■ **INFORMATION GIVEN**

◆ ◆ ◆ ◆ ◆ ◆ ◆

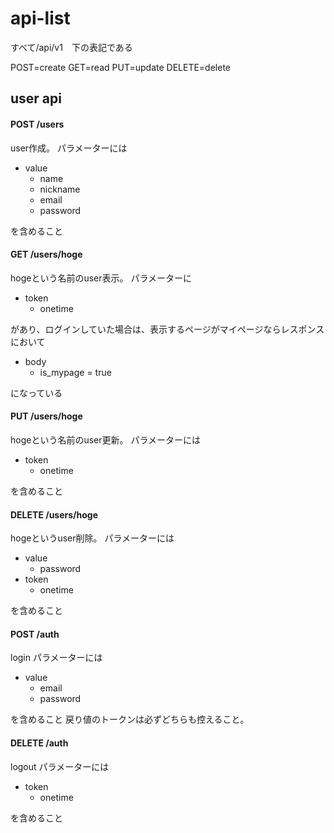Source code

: # api-list

すべて/api/v1　下の表記である

POST=create
GET=read
PUT=update
DELETE=delete

## user api

#### POST /users
user作成。
パラメーターには
- value
  - name
  - nickname
  - email
  - password

を含めること

#### GET /users/hoge
hogeという名前のuser表示。
パラメーターに

- token
  - onetime

があり、ログインしていた場合は、表示するページがマイページならレスポンスにおいて
- body
  - is_mypage = true

になっている

#### PUT /users/hoge
hogeという名前のuser更新。
パラメーターには
- token
  - onetime

を含めること

#### DELETE /users/hoge
hogeというuser削除。
パラメーターには
- value
  - password
- token
  - onetime

を含めること

#### POST /auth
login
パラメーターには
- value
  - email
  - password
  
を含めること
戻り値のトークンは必ずどちらも控えること。

#### DELETE /auth
logout
パラメーターには
- token
  - onetime

を含めること
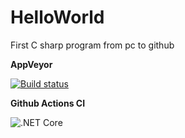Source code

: # HelloWorld
First C sharp program from pc to github  

__AppVeyor__  

[![Build status](https://ci.appveyor.com/api/projects/status/guvibpjx0hc4jh49/branch/master?svg=true)](https://ci.appveyor.com/project/hemanth22/helloworld/branch/master)

__Github Actions CI__  

![.NET Core](https://github.com/hemanth22/HelloWorld/workflows/.NET%20Core/badge.svg?branch=master)
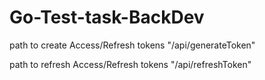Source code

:﻿# Go-Test-task-BackDev

path to create Access/Refresh tokens "/api/generateToken"







path to refresh Access/Refresh tokens "/api/refreshToken"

◆ ◆ ◆ ◆ ◆ ◆ ◆

■ **TASK INSTRUCTIONS**
Go through the listing above line by line and say how many lines hold the word "Refresh". Reply with that number only.

■ **EXERCISE RESPONSE**
2